ACTIVITY :: The lines to extract run from the start of the records through the line with "One of the biggest benefits", both ends included; drop the pictures.
Segment Start: SUPPLIED DATA
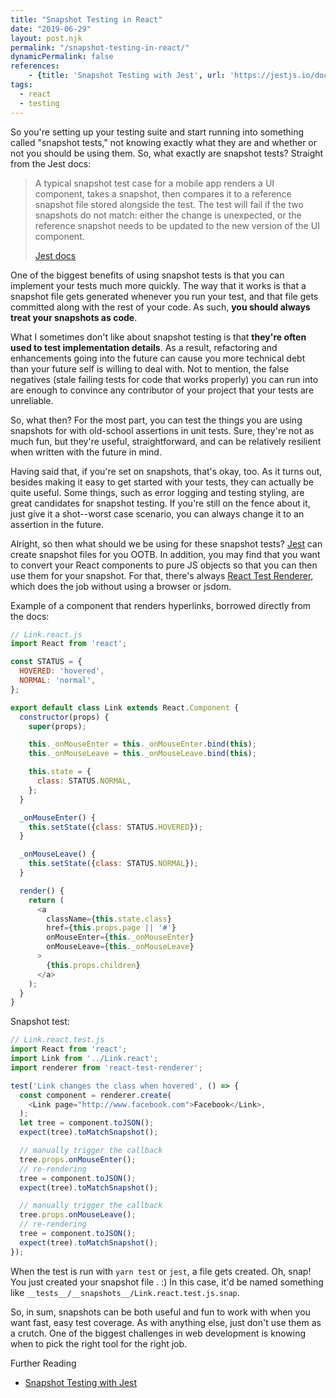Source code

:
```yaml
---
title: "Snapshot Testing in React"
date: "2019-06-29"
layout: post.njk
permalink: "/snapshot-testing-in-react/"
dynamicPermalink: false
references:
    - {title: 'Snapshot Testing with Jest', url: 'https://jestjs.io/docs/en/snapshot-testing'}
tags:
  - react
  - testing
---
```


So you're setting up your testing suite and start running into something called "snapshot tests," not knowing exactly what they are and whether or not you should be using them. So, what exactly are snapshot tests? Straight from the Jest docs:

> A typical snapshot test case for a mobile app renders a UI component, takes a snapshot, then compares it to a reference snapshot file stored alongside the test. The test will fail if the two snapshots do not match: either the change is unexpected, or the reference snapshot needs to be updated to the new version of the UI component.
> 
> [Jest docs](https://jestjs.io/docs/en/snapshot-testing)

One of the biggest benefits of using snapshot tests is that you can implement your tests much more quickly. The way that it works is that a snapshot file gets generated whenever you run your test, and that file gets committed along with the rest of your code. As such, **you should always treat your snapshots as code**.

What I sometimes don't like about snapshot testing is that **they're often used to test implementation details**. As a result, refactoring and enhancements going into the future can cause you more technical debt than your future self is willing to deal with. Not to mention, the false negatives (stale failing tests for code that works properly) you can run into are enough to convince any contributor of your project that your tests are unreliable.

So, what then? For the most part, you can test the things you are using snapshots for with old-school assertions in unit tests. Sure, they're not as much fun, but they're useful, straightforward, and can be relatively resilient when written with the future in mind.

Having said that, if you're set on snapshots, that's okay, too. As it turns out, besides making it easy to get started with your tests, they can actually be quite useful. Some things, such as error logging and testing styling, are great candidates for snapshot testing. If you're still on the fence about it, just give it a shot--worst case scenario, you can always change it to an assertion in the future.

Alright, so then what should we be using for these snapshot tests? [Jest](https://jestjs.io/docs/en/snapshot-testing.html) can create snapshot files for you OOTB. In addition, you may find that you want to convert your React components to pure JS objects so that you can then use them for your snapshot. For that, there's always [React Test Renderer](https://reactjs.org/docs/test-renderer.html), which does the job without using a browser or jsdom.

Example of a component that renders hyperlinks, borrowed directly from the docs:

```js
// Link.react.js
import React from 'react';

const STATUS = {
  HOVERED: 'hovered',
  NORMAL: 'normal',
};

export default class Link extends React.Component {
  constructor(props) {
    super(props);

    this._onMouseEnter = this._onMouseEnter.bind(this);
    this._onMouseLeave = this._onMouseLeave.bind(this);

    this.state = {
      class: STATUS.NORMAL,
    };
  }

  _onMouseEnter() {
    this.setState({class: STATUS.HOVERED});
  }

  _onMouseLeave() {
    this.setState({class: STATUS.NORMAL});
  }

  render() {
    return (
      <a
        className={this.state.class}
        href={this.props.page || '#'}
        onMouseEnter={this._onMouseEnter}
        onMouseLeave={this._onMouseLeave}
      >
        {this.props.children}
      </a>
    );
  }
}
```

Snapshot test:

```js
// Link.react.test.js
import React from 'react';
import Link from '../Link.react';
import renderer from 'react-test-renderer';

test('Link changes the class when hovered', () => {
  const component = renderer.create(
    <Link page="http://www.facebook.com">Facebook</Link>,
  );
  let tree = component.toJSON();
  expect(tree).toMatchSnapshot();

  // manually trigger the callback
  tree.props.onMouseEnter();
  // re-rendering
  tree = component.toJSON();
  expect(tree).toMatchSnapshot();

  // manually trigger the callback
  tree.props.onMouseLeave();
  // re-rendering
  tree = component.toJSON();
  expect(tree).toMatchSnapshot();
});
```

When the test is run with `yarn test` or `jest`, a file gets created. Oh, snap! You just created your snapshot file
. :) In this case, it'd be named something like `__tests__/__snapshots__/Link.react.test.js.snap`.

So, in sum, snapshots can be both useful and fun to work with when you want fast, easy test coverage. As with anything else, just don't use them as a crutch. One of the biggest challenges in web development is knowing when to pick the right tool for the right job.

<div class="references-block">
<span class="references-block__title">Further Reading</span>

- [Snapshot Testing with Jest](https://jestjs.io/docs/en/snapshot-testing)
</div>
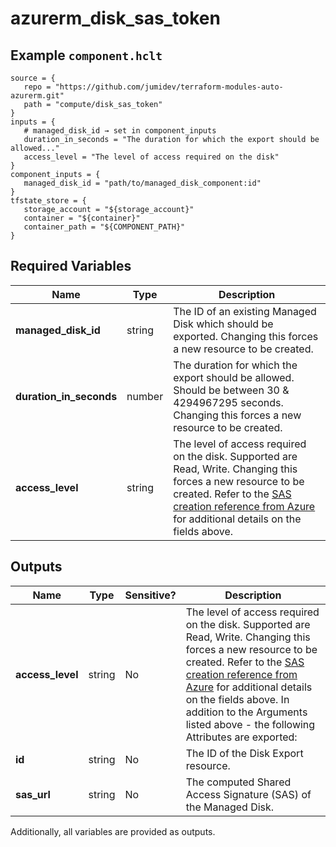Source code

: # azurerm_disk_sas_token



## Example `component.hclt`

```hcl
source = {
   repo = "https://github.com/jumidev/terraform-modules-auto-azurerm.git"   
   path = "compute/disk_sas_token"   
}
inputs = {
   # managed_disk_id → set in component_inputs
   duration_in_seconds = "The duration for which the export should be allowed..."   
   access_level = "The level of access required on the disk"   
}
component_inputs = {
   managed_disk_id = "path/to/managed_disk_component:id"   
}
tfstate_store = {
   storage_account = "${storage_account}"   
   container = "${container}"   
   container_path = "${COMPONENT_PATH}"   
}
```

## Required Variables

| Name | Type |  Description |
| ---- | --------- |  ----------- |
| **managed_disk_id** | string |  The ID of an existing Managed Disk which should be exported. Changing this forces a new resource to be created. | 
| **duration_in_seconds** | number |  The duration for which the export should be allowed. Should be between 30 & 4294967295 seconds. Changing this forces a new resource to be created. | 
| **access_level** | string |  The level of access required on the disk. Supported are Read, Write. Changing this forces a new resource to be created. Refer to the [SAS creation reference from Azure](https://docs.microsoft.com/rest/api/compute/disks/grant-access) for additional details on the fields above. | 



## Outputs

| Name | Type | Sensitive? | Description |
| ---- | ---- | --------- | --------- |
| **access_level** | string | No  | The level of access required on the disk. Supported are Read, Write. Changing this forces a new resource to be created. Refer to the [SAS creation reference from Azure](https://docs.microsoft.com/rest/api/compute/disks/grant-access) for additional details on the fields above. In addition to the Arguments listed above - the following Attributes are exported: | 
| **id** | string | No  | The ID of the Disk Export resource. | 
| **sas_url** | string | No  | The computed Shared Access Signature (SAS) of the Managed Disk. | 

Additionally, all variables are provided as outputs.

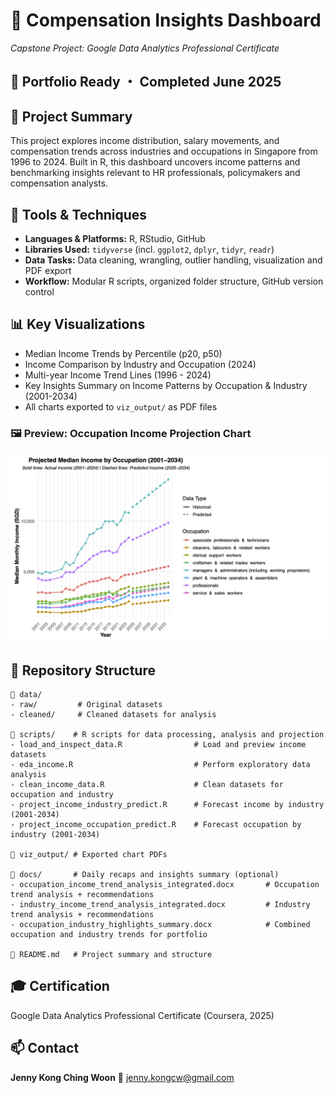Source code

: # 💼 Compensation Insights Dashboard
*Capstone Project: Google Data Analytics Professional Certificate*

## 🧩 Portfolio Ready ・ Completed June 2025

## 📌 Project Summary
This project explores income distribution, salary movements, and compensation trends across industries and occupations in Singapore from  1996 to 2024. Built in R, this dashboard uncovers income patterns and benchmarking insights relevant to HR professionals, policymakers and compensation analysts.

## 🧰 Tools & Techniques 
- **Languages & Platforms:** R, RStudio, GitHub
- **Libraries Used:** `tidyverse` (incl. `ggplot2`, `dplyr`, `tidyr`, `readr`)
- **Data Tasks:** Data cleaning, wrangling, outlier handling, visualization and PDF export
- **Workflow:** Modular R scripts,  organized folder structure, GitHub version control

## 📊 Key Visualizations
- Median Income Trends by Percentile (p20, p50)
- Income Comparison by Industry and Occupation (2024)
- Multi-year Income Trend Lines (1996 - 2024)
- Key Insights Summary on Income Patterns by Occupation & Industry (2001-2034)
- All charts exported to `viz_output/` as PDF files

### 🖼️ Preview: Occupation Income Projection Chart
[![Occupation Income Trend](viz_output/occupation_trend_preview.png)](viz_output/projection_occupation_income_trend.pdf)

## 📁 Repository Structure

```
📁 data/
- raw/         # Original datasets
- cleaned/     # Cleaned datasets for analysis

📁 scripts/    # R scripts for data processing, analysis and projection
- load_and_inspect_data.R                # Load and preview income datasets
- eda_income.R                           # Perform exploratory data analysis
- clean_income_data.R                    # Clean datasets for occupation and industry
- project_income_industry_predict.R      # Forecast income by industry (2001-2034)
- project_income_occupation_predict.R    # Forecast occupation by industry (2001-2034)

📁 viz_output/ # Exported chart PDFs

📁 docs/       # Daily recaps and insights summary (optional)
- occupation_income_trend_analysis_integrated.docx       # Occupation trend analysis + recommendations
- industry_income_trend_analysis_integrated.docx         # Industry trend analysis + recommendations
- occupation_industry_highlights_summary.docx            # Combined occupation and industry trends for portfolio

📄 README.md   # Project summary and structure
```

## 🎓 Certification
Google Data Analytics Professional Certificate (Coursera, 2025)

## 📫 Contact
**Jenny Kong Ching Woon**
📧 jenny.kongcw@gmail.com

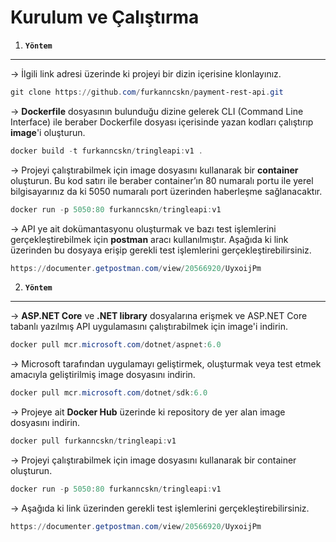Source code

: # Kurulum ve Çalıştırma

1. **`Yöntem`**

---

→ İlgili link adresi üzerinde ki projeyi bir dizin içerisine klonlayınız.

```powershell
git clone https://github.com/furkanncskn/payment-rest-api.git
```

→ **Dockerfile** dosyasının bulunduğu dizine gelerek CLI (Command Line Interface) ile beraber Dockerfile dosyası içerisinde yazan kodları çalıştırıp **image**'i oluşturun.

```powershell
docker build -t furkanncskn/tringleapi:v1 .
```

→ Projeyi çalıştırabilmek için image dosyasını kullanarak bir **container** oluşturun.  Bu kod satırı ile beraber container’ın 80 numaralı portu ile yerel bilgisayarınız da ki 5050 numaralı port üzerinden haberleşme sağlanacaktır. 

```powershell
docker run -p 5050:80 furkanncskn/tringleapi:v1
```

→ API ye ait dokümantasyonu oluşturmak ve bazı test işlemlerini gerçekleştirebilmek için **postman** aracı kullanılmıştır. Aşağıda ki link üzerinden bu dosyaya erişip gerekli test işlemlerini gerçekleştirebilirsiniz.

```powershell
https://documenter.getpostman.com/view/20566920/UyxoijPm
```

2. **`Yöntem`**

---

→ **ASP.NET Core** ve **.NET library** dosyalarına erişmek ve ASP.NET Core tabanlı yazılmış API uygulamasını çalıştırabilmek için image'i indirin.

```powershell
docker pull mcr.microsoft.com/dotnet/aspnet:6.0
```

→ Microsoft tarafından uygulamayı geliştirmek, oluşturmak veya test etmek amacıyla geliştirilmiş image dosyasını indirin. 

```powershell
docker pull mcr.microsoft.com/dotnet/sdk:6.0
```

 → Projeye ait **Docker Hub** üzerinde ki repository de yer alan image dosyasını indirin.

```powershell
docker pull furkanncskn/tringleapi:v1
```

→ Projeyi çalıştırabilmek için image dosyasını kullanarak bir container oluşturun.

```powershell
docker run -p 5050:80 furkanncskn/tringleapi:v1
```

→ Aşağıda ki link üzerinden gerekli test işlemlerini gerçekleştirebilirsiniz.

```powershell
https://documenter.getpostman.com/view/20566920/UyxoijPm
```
Segment End: SUPPLIED DATA
SOLUTION TO THIS EXERCISE ::
Source code

:
```yaml
---
title: "Snapshot Testing in React"
date: "2019-06-29"
layout: post.njk
permalink: "/snapshot-testing-in-react/"
dynamicPermalink: false
references:
    - {title: 'Snapshot Testing with Jest', url: 'https://jestjs.io/docs/en/snapshot-testing'}
tags:
  - react
  - testing
---
```


So you're setting up your testing suite and start running into something called "snapshot tests," not knowing exactly what they are and whether or not you should be using them. So, what exactly are snapshot tests? Straight from the Jest docs:

> A typical snapshot test case for a mobile app renders a UI component, takes a snapshot, then compares it to a reference snapshot file stored alongside the test. The test will fail if the two snapshots do not match: either the change is unexpected, or the reference snapshot needs to be updated to the new version of the UI component.
> 
> [Jest docs](https://jestjs.io/docs/en/snapshot-testing)

One of the biggest benefits of using snapshot tests is that you can implement your tests much more quickly. The way that it works is that a snapshot file gets generated whenever you run your test, and that file gets committed along with the rest of your code. As such, **you should always treat your snapshots as code**.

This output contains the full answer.